On her way back to the subway station she walked with her head tilted up toward the Haussmann-style buildings on the boulevard Malesherbes, trying to imagine the apartments behind their tall windows. Given the price per square meter in the neighborhood, they’d be worth a for- tune. So who could afford to have an apartment like that in this day and age? No one she knew, anyway. Who were these mysterious inhabitants of the Eighth Arrondissement whom she never met anywhere, not at work or on vacation or in any of the places where her social life took place? Even in their working-class neighborhood, she and Olivier wouldn’t have been able to afford buying a place now. Prices had nearly doubled in seven years. Those of their friends who’d missed the boat at the time were forced to continue renting, probably for life, and even paying rent was becoming more and more difficult. It suddenly occurred to her that Paris must be populated by millionaires or wealthy heirs, people she came across in the street without even realizing it, or she could only guess they were there, lurking in their cars with tinted windows, because it seemed unlikely people like that would ever take the subway. She was surprised to find herself daydreaming about this world she had glimpsed at the hairdresser’s, where women wearing designer clothes and expensive jewelry sipped cocktails as they confided their marital woes to each other before amusing themselves with draining their husbands’ astronomical bank accounts. Which must be quite a consolation, whatever anyone says.

She went home, gave the children their supper, put them to bed, and then started watching a documentary on the arts channel. At ten o’clock she looked at her watch. It was eight hours since Olivier had left.

She picked up the phone.

He answered immediately. He was coming out of the subway, walking quickly, short of breath. I’m on my way, he said.
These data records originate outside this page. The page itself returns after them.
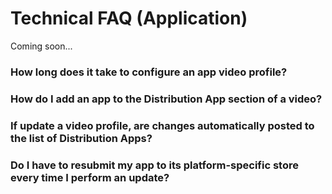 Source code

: # Technical FAQ (Application)

Coming soon...

### How long does it take to configure an app video profile?

### How do I add an app to the Distribution App section of a video?

### If update a video profile, are changes automatically posted to the list of Distribution Apps?

### Do I have to resubmit my app to its platform-specific store every time I perform an update?
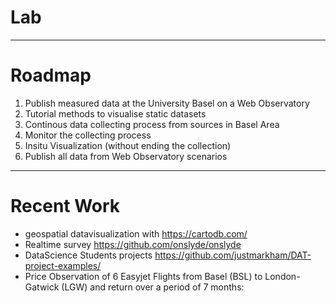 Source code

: # Lab
___
# Roadmap

1. Publish measured data at the University Basel on a Web Observatory
2. Tutorial methods to visualise static datasets
3. Continous data collecting process from sources in Basel Area
4. Monitor the collecting process
5. Insitu Visualization (without ending the collection)
6. Publish all data from Web Observatory scenarios
 
___

# Recent Work



- geospatial datavisualization with https://cartodb.com/
- Realtime survey https://github.com/onslyde/onslyde
- DataScience Students projects https://github.com/justmarkham/DAT-project-examples/
- Price Observation of 6 Easyjet Flights from Basel (BSL) to London-Gatwick (LGW) and return over a period of 7 months: 
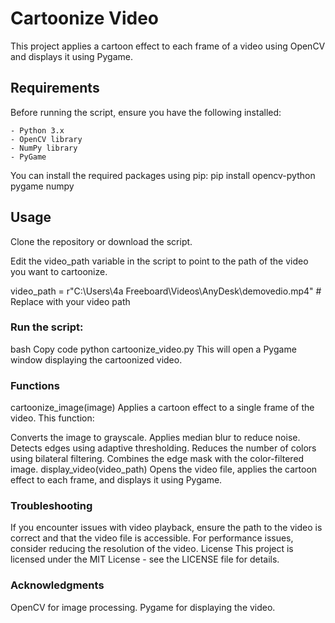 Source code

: # Cartoonize Video

This project applies a cartoon effect to each frame of a video using OpenCV and displays it using Pygame.

## Requirements

Before running the script, ensure you have the following installed:

    - Python 3.x
    - OpenCV library
    - NumPy library
    - PyGame

You can install the required packages using pip:
   pip install opencv-python pygame numpy
   
## Usage
Clone the repository or download the script.

Edit the video_path variable in the script to point to the path of the video you want to cartoonize.

  video_path = r"C:\Users\4a Freeboard\Videos\AnyDesk\demovedio.mp4"  # Replace with your video path
  


  
### Run the script:

bash
Copy code
  python cartoonize_video.py
This will open a Pygame window displaying the cartoonized video.

### Functions
  cartoonize_image(image)
Applies a cartoon effect to a single frame of the video. This function:

Converts the image to grayscale.
Applies median blur to reduce noise.
Detects edges using adaptive thresholding.
Reduces the number of colors using bilateral filtering.
Combines the edge mask with the color-filtered image.
  display_video(video_path)
Opens the video file, applies the cartoon effect to each frame, and displays it using Pygame.

### Troubleshooting
If you encounter issues with video playback, ensure the path to the video is correct and that the video file is accessible.
For performance issues, consider reducing the resolution of the video.
License
This project is licensed under the MIT License - see the LICENSE file for details.

### Acknowledgments
OpenCV for image processing.
Pygame for displaying the video.
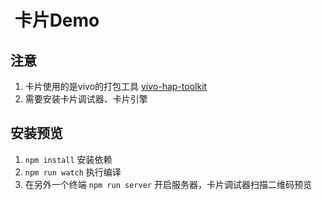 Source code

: #  卡片Demo

## 注意
1. 卡片使用的是vivo的打包工具 [vivo-hap-toolkit](https://www.npmjs.com/package/vivo-hap-toolkit)
2. 需要安装卡片调试器、卡片引擎

## 安装预览
1. `npm install` 安装依赖
2. `npm run watch` 执行编译
3. 在另外一个终端 `npm run server` 开启服务器，卡片调试器扫描二维码预览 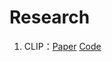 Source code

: # Research
1. CLIP：[Paper](https://arxiv.org/abs/2103.00020) [Code](https://github.com/openai/CLIP)
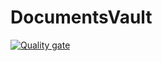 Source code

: # DocumentsVault

[![Quality gate](https://sonarcloud.io/api/project_badges/quality_gate?project=A360JMaxxgamer_DocumentsVault)](https://sonarcloud.io/summary/new_code?id=A360JMaxxgamer_DocumentsVault)
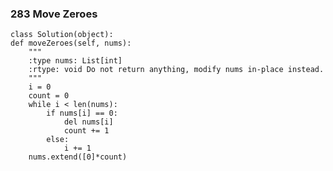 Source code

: ### 283		Move Zeroes

	class Solution(object):
    def moveZeroes(self, nums):
        """
        :type nums: List[int]
        :rtype: void Do not return anything, modify nums in-place instead.
        """
        i = 0
        count = 0
        while i < len(nums):
        	if nums[i] == 0:
        		del nums[i]
        		count += 1
        	else:
        		i += 1
        nums.extend([0]*count)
He’s back. Lets himself drop into a chair, looking exhausted. Looks at her.


You had your hair cut, he says.


An observation that requires no commentary.


So? Juliette asks.


So I told her. It was awful. She unpacked her bags. She screamed. She cried.


For eight hours?


He looks surprised.


Eight hours?


That’s how long you’ve been gone. I don’t mean to be petty, but I’m struck by a certain lack of proportion: five minutes on the phone to tell the woman you’ve been living with for ten years that you’re having an affair with someone else, eight hours to tell the girl you’ve known for three weeks that you’re not going away for the weekend with her.



Let’s drop it, she says. And now?


What, now?


What did you say to each other about what happens next?


I told her I needed to think, that I didn’t want us to see each other or talk for ten days. Anyway, I have some paid leave to use up before the middle of June, I thought I could go to Aubigny with the children. Use the time to think things through.

Juliette looks at him, totally incredulous.


You didn’t tell her it was over?


No, I told her we’re not going to Rome, I didn’t tell her it was over. I didn’t say I would do that, Olivier retorts warily.


I must have misunderstood, Juliette murmurs.


She smiles feebly. If it takes you eight hours just to cancel a weekend, set aside a good week to tell her it’s finished.

He softens slightly. You need to give me some time, Juliette. I need to go about this gently. Believe me, it’s not easy.